Bearing all this in mind, no one was more shocked than I was when I had to take a year out of university because I had let my grades suffer to a horrific extent. This was me. The only talent I had was academics. All I knew were books and essays and perfect exam results.
I had allowed insignificant things take over what I thought was the very core of my being; a boyfriend, a shopping addiction, a disproportionate interest in the way I looked. There were times when I was genuinely more concerned with Blair Waldorf’s relationship with Chuck Bass than I was with my own life, although I was becoming acutely aware it was being flushed down the toilet, I had reached the dangerous point where it was easier to watch it spiral down the bowl than to get my hands dirty and stop the tragedy.
The first part of the year I spent outside of formal education was also not one I used “productively.” I got myself a job and used my newfound freedom and surplus of money to make more bad choices but on a more decadent scale.
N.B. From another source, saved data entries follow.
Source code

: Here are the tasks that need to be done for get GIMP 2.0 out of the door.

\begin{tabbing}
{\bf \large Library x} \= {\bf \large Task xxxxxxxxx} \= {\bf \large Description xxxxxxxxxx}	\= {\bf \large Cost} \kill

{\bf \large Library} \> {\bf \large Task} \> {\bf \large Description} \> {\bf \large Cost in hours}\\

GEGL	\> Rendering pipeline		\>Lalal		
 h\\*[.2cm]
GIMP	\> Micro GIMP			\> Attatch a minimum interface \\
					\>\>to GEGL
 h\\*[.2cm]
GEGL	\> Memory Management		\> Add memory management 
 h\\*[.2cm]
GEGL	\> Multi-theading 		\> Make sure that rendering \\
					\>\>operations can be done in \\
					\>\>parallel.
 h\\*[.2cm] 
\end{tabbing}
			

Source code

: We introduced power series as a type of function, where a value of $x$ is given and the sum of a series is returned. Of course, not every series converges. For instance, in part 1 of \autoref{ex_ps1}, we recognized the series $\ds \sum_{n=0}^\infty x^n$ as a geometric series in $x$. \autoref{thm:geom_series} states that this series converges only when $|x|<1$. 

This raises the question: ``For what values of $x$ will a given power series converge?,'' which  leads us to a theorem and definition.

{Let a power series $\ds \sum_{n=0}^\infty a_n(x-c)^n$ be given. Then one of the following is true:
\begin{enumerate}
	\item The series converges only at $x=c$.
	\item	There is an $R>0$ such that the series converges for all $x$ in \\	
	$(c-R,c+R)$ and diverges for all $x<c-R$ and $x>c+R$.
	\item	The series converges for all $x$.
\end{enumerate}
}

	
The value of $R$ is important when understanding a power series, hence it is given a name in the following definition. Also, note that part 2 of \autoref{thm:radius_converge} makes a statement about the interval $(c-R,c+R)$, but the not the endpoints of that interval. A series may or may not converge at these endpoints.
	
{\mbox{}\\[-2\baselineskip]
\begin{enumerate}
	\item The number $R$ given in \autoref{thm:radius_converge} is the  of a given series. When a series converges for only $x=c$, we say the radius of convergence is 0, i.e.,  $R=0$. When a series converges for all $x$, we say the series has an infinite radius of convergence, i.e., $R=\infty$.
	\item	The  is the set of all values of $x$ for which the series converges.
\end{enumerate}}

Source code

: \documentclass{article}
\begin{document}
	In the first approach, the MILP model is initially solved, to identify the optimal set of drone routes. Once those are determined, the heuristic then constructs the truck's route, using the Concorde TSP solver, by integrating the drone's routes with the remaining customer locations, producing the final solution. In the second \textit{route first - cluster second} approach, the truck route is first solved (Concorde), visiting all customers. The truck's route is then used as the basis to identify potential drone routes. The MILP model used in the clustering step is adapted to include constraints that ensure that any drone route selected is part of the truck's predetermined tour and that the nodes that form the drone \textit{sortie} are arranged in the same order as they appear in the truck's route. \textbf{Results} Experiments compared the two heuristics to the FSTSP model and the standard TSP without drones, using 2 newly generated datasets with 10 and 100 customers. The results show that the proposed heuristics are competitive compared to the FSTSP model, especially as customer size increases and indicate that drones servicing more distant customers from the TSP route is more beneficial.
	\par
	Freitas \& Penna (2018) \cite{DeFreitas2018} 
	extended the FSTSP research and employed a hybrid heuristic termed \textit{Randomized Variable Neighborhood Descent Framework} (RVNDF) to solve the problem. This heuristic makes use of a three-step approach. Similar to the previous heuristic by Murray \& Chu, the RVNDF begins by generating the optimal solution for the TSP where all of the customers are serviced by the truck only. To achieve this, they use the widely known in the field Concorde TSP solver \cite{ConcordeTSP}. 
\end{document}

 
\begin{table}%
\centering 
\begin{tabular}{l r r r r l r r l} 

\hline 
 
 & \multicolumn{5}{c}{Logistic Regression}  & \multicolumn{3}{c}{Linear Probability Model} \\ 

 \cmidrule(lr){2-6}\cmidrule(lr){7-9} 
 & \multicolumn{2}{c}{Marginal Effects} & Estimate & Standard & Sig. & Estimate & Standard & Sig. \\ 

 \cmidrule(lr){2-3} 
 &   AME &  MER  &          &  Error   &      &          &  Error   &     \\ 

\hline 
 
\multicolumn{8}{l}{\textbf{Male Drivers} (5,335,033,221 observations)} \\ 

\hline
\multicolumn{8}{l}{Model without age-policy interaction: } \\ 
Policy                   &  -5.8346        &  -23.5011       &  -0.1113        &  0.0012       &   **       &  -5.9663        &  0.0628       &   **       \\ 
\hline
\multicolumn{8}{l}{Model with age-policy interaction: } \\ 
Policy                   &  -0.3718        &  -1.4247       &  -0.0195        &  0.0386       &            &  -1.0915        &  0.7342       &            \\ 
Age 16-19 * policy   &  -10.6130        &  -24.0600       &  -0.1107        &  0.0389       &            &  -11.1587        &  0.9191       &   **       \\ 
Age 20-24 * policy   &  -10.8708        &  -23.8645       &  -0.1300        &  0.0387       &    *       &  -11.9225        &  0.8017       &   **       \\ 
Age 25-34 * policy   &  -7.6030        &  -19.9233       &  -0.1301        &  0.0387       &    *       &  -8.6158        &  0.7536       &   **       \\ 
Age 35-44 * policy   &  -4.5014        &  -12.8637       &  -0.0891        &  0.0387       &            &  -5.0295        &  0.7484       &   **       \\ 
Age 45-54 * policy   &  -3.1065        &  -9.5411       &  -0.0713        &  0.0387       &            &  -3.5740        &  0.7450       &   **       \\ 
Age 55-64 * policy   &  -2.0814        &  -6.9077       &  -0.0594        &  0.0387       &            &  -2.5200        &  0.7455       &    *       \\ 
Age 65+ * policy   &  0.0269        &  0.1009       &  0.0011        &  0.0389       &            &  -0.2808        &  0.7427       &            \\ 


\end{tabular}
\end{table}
I had overestimated what the world owed me. I naively believed that having to take a year out of my studies was the slap I needed and that it was all going to come together. It didn’t. I stayed numb. I wrapped myself up in superficial worries because I under no circumstances wanted to deal with the real issue at hand.
I’m not sure how many ‘friends’ I lost along the way. I’m even less sure of how many blazing rows I had with various members of my family who needed to “get out of my grill and let me deal with my own life.” I’m still not sure now what made me snap out it. We are not mathematical creatures. Every action might have an equal and opposite reaction, but it’s not so easily measured which way a human being might react. There are hundreds and thousands of variables, and I can’t tell you that there was a major event that year that triggered anything at all.
But I think that’s exactly what I did learn. I was in free fall and there was not one moment where I could say I hit rock bottom. I could’ve kept falling forever because until you make a real conscious decision to make it better, things will always get worse.
There is no such thing as a “kick up the backside.” The world doesn’t owe you that.
Your family and friends, the ones who stick around when you are the worst version of yourself, are your support system, but they are not your legs. I owe them everything, but at the same time, I know that ultimately, the credit lies with me.
I went traveling alone that year, not to find myself or to have an epiphany, but just to give myself the chance to demonstrate that I was still an autonomous human, who can do things alone. I took a backpack to South East Asia and made ridiculous mistakes for a month and survived. I got myself back into university, and every single morning has been a mini struggle, every assignment and exam a tiny Everest. I have fallen back in love with learning because at the end of the day it wasn’t school that I loved, or lists, or organization, it is self-improvement. To be acutely aware of where you can do better is healthy, as long as you take some time to look back and congratulate yourself on what you’ve managed to overcome so far and what you will be able to do with your time on earth in the future. And that is why screwing up is the best thing in the world, because only in your sadness do you really understand who you are and what you are going to do about it.